### DATA TO USE

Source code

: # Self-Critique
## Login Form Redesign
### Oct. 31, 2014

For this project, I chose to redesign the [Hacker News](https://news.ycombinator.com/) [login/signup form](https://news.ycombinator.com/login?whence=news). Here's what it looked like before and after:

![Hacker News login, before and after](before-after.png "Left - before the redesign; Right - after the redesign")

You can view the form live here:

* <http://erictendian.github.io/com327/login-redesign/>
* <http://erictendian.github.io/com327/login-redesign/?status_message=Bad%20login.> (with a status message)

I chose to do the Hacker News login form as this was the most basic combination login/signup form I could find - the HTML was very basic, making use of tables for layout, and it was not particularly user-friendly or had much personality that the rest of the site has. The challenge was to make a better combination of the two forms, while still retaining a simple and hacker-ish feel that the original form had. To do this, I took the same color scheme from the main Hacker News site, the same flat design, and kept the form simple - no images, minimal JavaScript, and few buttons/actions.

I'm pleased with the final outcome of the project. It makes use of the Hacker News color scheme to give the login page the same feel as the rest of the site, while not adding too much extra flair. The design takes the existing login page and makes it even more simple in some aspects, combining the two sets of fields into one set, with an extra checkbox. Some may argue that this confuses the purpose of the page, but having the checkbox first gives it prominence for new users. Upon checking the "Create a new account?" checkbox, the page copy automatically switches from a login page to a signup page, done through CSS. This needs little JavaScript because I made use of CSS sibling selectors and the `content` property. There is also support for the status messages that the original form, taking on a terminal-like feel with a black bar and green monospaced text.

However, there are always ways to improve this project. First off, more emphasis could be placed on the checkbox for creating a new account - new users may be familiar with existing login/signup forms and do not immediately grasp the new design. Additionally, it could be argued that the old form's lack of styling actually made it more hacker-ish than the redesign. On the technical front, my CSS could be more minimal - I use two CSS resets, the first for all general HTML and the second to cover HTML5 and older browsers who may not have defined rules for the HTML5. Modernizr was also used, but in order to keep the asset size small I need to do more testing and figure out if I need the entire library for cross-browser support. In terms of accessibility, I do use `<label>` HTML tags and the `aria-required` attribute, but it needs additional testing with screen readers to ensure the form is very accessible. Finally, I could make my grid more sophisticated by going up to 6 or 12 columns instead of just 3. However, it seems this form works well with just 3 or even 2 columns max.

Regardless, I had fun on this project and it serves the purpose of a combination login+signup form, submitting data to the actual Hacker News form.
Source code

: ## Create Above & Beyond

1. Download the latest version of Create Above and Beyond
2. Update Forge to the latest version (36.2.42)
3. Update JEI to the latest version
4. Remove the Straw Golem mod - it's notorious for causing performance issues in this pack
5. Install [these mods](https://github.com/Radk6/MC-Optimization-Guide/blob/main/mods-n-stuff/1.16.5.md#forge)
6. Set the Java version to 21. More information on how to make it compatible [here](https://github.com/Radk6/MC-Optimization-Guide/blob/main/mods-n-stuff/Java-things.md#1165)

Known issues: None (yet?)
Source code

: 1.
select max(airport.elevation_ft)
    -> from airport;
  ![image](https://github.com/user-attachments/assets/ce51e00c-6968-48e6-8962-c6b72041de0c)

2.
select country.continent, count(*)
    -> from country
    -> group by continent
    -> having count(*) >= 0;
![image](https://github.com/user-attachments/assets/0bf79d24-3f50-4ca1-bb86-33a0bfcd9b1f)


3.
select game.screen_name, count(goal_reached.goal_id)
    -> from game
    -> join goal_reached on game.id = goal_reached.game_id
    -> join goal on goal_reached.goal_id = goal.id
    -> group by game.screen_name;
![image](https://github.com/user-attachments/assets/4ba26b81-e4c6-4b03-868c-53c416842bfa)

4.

### WORK ORDER
Report each line in the preceding entries that holds the string "Beyond".

### ANSWER TO THE EXERCISE
: ## Create Above & Beyond
1. Download the latest version of Create Above and Beyond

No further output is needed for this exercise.